Mengeluh dan mengadu adalah hak normatif konsumen yang sangat kuat karena dijamin Undang-Undang Nomor 8 Tahun 1999 tentang Perlindungan Konsumen. Sebaliknya, pelaku usaha dan pemerintah wajib mendengarkan, merespons, dan menindaklanjuti keluhan dan atau pengaduan konsumen. Namun, sering timbul kesenjangan antara hak normatif dan praktek di lapangan. Pada konteks itulah peran Yayasan Lembaga Konsumen Indonesia (YLKI) sebagai lembaga konsumen menjadi sangat penting untuk menjembatani (mediator) antara konsumen dan pelaku usaha, bahkan pemerintah. Aspek itulah yang secara historis diperankan oleh YLKI, sejak awal didirikan pada 11 Maret 1973. 
Relevan dengan hal tersebut, pada 2012 YLKI menerima pengaduan konsumen sebanyak 624 kasus. Sedikit mengalami kenaikan jika dibandingkan dengan jumlah pengaduan pada 2011, yakni 532 kasus. Adapun lima besar dari 624 kasus tersebut terdiri atas berbagai masalah: perbankan 115 kasus (18 persen), perumahan 74 kasus (12 persen), telekomunikasi/multimedia 71 kasus (11 persen), pelayanan transportasi 50 kasus (8 persen), dan ketenagalistrikan 48 kasus (8 persen). Pengaduan lain yang juga signifikan adalah leasing sepeda motor 35 kasus (6 persen), pelayanan PDAM 26 kasus (4 persen), asuransi 23 kasus (24 persen), dan makanan-minuman 24 kasus (4 persen).

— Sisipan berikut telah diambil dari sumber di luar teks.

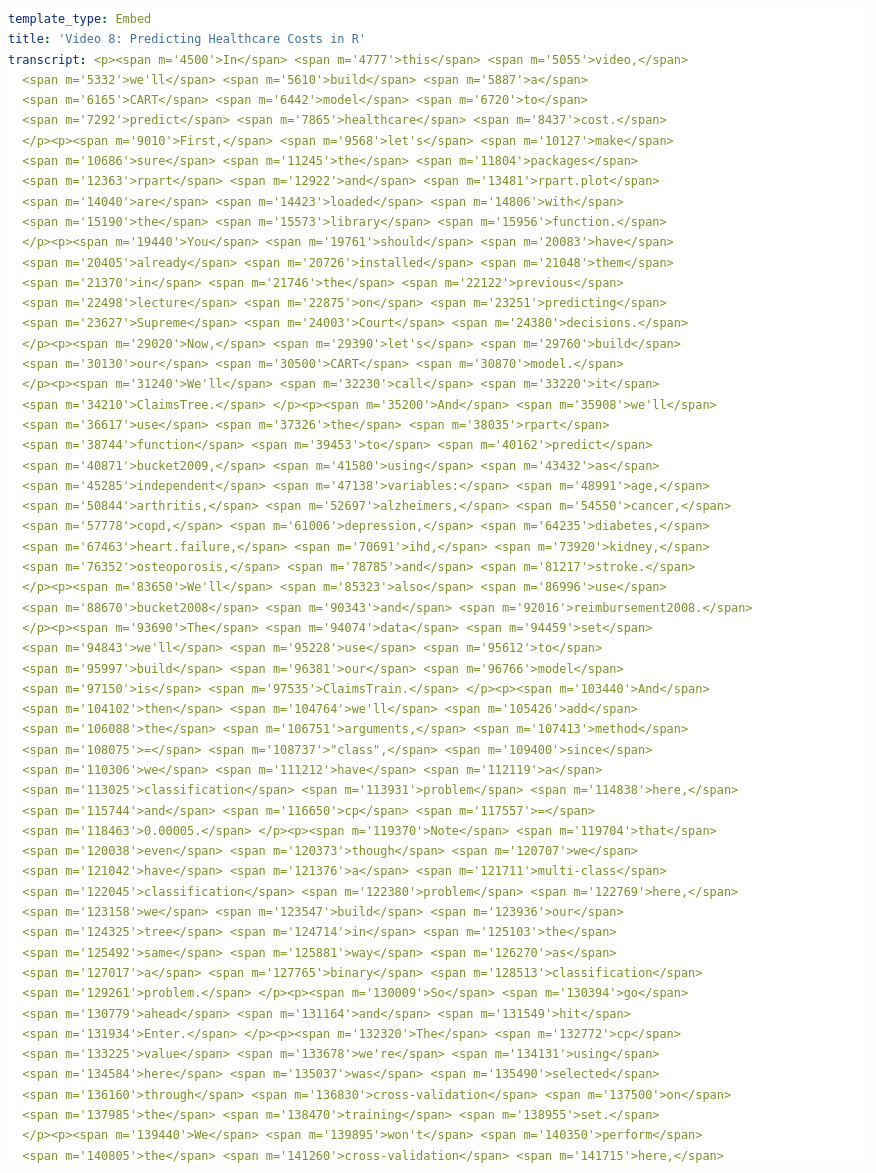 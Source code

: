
 ```yaml
template_type: Embed
title: 'Video 8: Predicting Healthcare Costs in R'
transcript: <p><span m='4500'>In</span> <span m='4777'>this</span> <span m='5055'>video,</span>
  <span m='5332'>we'll</span> <span m='5610'>build</span> <span m='5887'>a</span>
  <span m='6165'>CART</span> <span m='6442'>model</span> <span m='6720'>to</span>
  <span m='7292'>predict</span> <span m='7865'>healthcare</span> <span m='8437'>cost.</span>
  </p><p><span m='9010'>First,</span> <span m='9568'>let's</span> <span m='10127'>make</span>
  <span m='10686'>sure</span> <span m='11245'>the</span> <span m='11804'>packages</span>
  <span m='12363'>rpart</span> <span m='12922'>and</span> <span m='13481'>rpart.plot</span>
  <span m='14040'>are</span> <span m='14423'>loaded</span> <span m='14806'>with</span>
  <span m='15190'>the</span> <span m='15573'>library</span> <span m='15956'>function.</span>
  </p><p><span m='19440'>You</span> <span m='19761'>should</span> <span m='20083'>have</span>
  <span m='20405'>already</span> <span m='20726'>installed</span> <span m='21048'>them</span>
  <span m='21370'>in</span> <span m='21746'>the</span> <span m='22122'>previous</span>
  <span m='22498'>lecture</span> <span m='22875'>on</span> <span m='23251'>predicting</span>
  <span m='23627'>Supreme</span> <span m='24003'>Court</span> <span m='24380'>decisions.</span>
  </p><p><span m='29020'>Now,</span> <span m='29390'>let's</span> <span m='29760'>build</span>
  <span m='30130'>our</span> <span m='30500'>CART</span> <span m='30870'>model.</span>
  </p><p><span m='31240'>We'll</span> <span m='32230'>call</span> <span m='33220'>it</span>
  <span m='34210'>ClaimsTree.</span> </p><p><span m='35200'>And</span> <span m='35908'>we'll</span>
  <span m='36617'>use</span> <span m='37326'>the</span> <span m='38035'>rpart</span>
  <span m='38744'>function</span> <span m='39453'>to</span> <span m='40162'>predict</span>
  <span m='40871'>bucket2009,</span> <span m='41580'>using</span> <span m='43432'>as</span>
  <span m='45285'>independent</span> <span m='47138'>variables:</span> <span m='48991'>age,</span>
  <span m='50844'>arthritis,</span> <span m='52697'>alzheimers,</span> <span m='54550'>cancer,</span>
  <span m='57778'>copd,</span> <span m='61006'>depression,</span> <span m='64235'>diabetes,</span>
  <span m='67463'>heart.failure,</span> <span m='70691'>ihd,</span> <span m='73920'>kidney,</span>
  <span m='76352'>osteoporosis,</span> <span m='78785'>and</span> <span m='81217'>stroke.</span>
  </p><p><span m='83650'>We'll</span> <span m='85323'>also</span> <span m='86996'>use</span>
  <span m='88670'>bucket2008</span> <span m='90343'>and</span> <span m='92016'>reimbursement2008.</span>
  </p><p><span m='93690'>The</span> <span m='94074'>data</span> <span m='94459'>set</span>
  <span m='94843'>we'll</span> <span m='95228'>use</span> <span m='95612'>to</span>
  <span m='95997'>build</span> <span m='96381'>our</span> <span m='96766'>model</span>
  <span m='97150'>is</span> <span m='97535'>ClaimsTrain.</span> </p><p><span m='103440'>And</span>
  <span m='104102'>then</span> <span m='104764'>we'll</span> <span m='105426'>add</span>
  <span m='106088'>the</span> <span m='106751'>arguments,</span> <span m='107413'>method</span>
  <span m='108075'>=</span> <span m='108737'>"class",</span> <span m='109400'>since</span>
  <span m='110306'>we</span> <span m='111212'>have</span> <span m='112119'>a</span>
  <span m='113025'>classification</span> <span m='113931'>problem</span> <span m='114838'>here,</span>
  <span m='115744'>and</span> <span m='116650'>cp</span> <span m='117557'>=</span>
  <span m='118463'>0.00005.</span> </p><p><span m='119370'>Note</span> <span m='119704'>that</span>
  <span m='120038'>even</span> <span m='120373'>though</span> <span m='120707'>we</span>
  <span m='121042'>have</span> <span m='121376'>a</span> <span m='121711'>multi-class</span>
  <span m='122045'>classification</span> <span m='122380'>problem</span> <span m='122769'>here,</span>
  <span m='123158'>we</span> <span m='123547'>build</span> <span m='123936'>our</span>
  <span m='124325'>tree</span> <span m='124714'>in</span> <span m='125103'>the</span>
  <span m='125492'>same</span> <span m='125881'>way</span> <span m='126270'>as</span>
  <span m='127017'>a</span> <span m='127765'>binary</span> <span m='128513'>classification</span>
  <span m='129261'>problem.</span> </p><p><span m='130009'>So</span> <span m='130394'>go</span>
  <span m='130779'>ahead</span> <span m='131164'>and</span> <span m='131549'>hit</span>
  <span m='131934'>Enter.</span> </p><p><span m='132320'>The</span> <span m='132772'>cp</span>
  <span m='133225'>value</span> <span m='133678'>we're</span> <span m='134131'>using</span>
  <span m='134584'>here</span> <span m='135037'>was</span> <span m='135490'>selected</span>
  <span m='136160'>through</span> <span m='136830'>cross-validation</span> <span m='137500'>on</span>
  <span m='137985'>the</span> <span m='138470'>training</span> <span m='138955'>set.</span>
  </p><p><span m='139440'>We</span> <span m='139895'>won't</span> <span m='140350'>perform</span>
  <span m='140805'>the</span> <span m='141260'>cross-validation</span> <span m='141715'>here,</span>
```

Jika dilihat karakter permasalahan yang dialami, tidak ada perubahan mendasar jika dibandingkan dengan pengaduan pada 2011. Pengaduan perbankan, misalnya, pada 2011 juga masih tertinggi, bahkan karakter yang diadukan juga sama, yakni masalah kartu kredit. Memang, pokok persoalannya agak berbeda; jika pada 2011 kasus yang dominan adalah masalah debt collector, pada 2012 pengaduan lebih banyak pada pembobolan kartu kredit, terutama jika kartu kredit konsumen hilang. Pihak perbankan tidak mempunyai sistem proteksi untuk melindungi kartu kredit yang hilang. Respons terhadap laporan kehilangan kartu kredit pun lambat.
Pengaduan tentang perumahan didominasi oleh kasus apartemen, khususnya keterlambatan serah terima pengembang kepada konsumen. Pengembang nakal yang mengelabui konsumen, dengan tidak membangun rumah yang dijanjikan, terbilang sangat minim. Pengaduan perihal telekomunikasi masih berkutat soal fenomena penipuan via SMS dan penyedotan pulsa Internet. Ini mencerminkan regulator telekomunikasi, seperti Badan Regulator Telekomunikasi Indonesia (BRTI) dan Kementerian Komunikasi dan Informatika, belum secara optimal menjalankan fungsinya untuk mengawasi kinerja operator telekomunikasi. Kasus terus mewabah karena operator telekomunikasi membiarkan berbagai laporan pengaduan. Polisi juga masih setengah hati dalam mengendus jaringan penipuan via SMS, termasuk membekukan rekening si penipu. Adapun pihak bank tidak bisa membekukan rekening si penipu jika tanpa permintaan pihak kepolisian.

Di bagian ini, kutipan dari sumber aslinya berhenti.